Task objective =
Retype, exactly as they stand, the lines from the start of the data to the line that contains "N-1]$ des Bildes $j \in [0, P-1]$", both ends included. Leave the pictures out.

*** Opening of Information shown ***

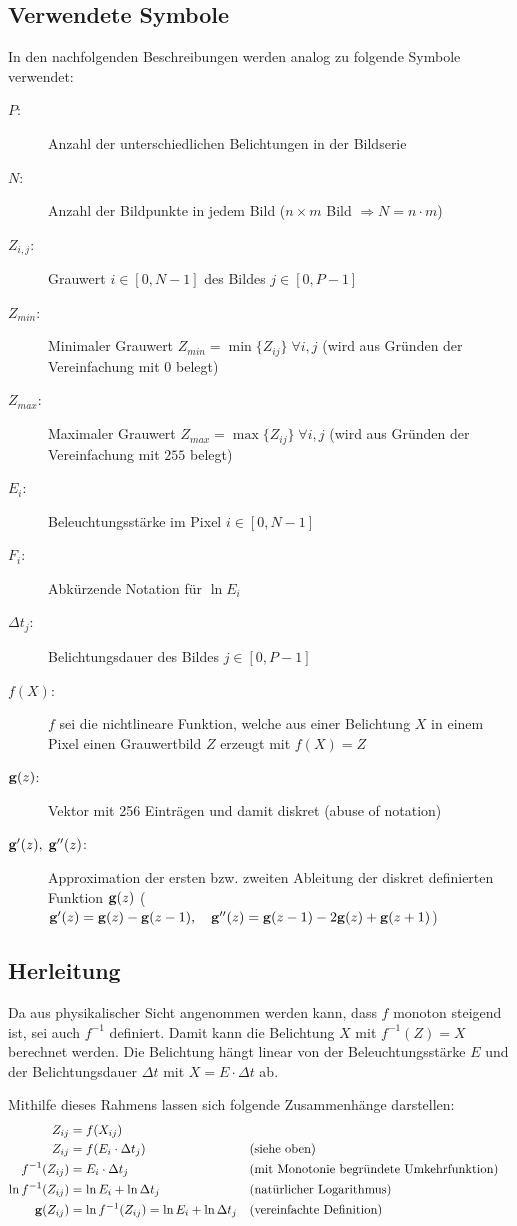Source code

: \subsection{Verwendete Symbole}
In den nachfolgenden Beschreibungen werden analog zu \cite{paper} folgende Symbole verwendet:
\begin{description}
\item[$P$:] Anzahl der unterschiedlichen Belichtungen in der Bildserie
\item[$N$:] Anzahl der Bildpunkte in jedem Bild ($n \times m$ Bild $\Rightarrow N = n \cdot m$)
\item[$Z_{i,j}$:] Grauwert $i \in [0, N-1]$ des Bildes $j \in [0, P-1]$
\item[$Z_{min}$:] Minimaler Grauwert $Z_{min} = \min \{Z_{ij}\} \; \forall i,j$ (wird aus Gründen der Vereinfachung mit $0$ belegt)
\item[$Z_{max}$:] Maximaler Grauwert $Z_{max} = \max \{Z_{ij}\} \; \forall i,j$ (wird aus Gründen der Vereinfachung mit $255$ belegt)
\item[$E_i$:] Beleuchtungsstärke im Pixel $i \in [0, N-1]$ 
\item[$F_i$:] Abkürzende Notation für $\ln E_i$
\item[$\Delta t_j$:] Belichtungsdauer des Bildes $j \in [0, P-1]$
\item[$f(X)$:] $f$ sei die nichtlineare Funktion, welche aus einer Belichtung $X$ in einem Pixel einen Grauwertbild $Z$ erzeugt mit $f(X) = Z$
\item[$\mathbf g(z)$:] Vektor mit 256 Einträgen und damit diskret (abuse of notation)
\item[$\mathbf{g}'(z), \; \mathbf{g}''(z) $:] Approximation der ersten bzw. zweiten Ableitung der diskret definierten Funktion $\mathbf g(z)$ ($\mathbf g'(z) = \mathbf g(z) - \mathbf g(z-1),\quad \mathbf g''(z) = \mathbf g(z-1)-2\mathbf g(z)+\mathbf g(z+1)$)\\
\end{description}

\subsection{Herleitung}
Da aus physikalischer Sicht angenommen werden kann, dass $f$ monoton steigend ist, sei auch $f^{-1}$ definiert. Damit kann die Belichtung $X$ mit $f^{-1}(Z) = X$ berechnet werden. Die Belichtung hängt linear von der Beleuchtungsstärke $E$ und der Belichtungsdauer $\Delta t$ mit $X = E \cdot \Delta t$ ab.

Mithilfe dieses Rahmens lassen sich folgende Zusammenhänge darstellen:
\begin{align*}
Z_{ij} &= f(X_{ij})\\
Z_{ij} &=f(E_i \cdot \Delta t_j)&&\text{(siehe oben)}\\
f^{-1}(Z_{ij}) &= E_i \cdot \Delta t_j & &\text{(mit Monotonie begründete Umkehrfunktion)}\\
\ln f^{-1}(Z_{ij}) &= \ln E_i + \ln \Delta t_j&&\text{(natürlicher Logarithmus)}\\
\mathbf g(Z_{ij}) &= \ln f^{-1}(Z_{ij}) = \ln E_i + \ln \Delta t_j && \text{(vereinfachte Definition)}\\
\end{align*}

*** Close of Information shown ***

Result of the exercise =
Source code

: \subsection{Verwendete Symbole}
In den nachfolgenden Beschreibungen werden analog zu \cite{paper} folgende Symbole verwendet:
\begin{description}
\item[$P$:] Anzahl der unterschiedlichen Belichtungen in der Bildserie
\item[$N$:] Anzahl der Bildpunkte in jedem Bild ($n \times m$ Bild $\Rightarrow N = n \cdot m$)
\item[$Z_{i,j}$:] Grauwert $i \in [0, N-1]$ des Bildes $j \in [0, P-1]$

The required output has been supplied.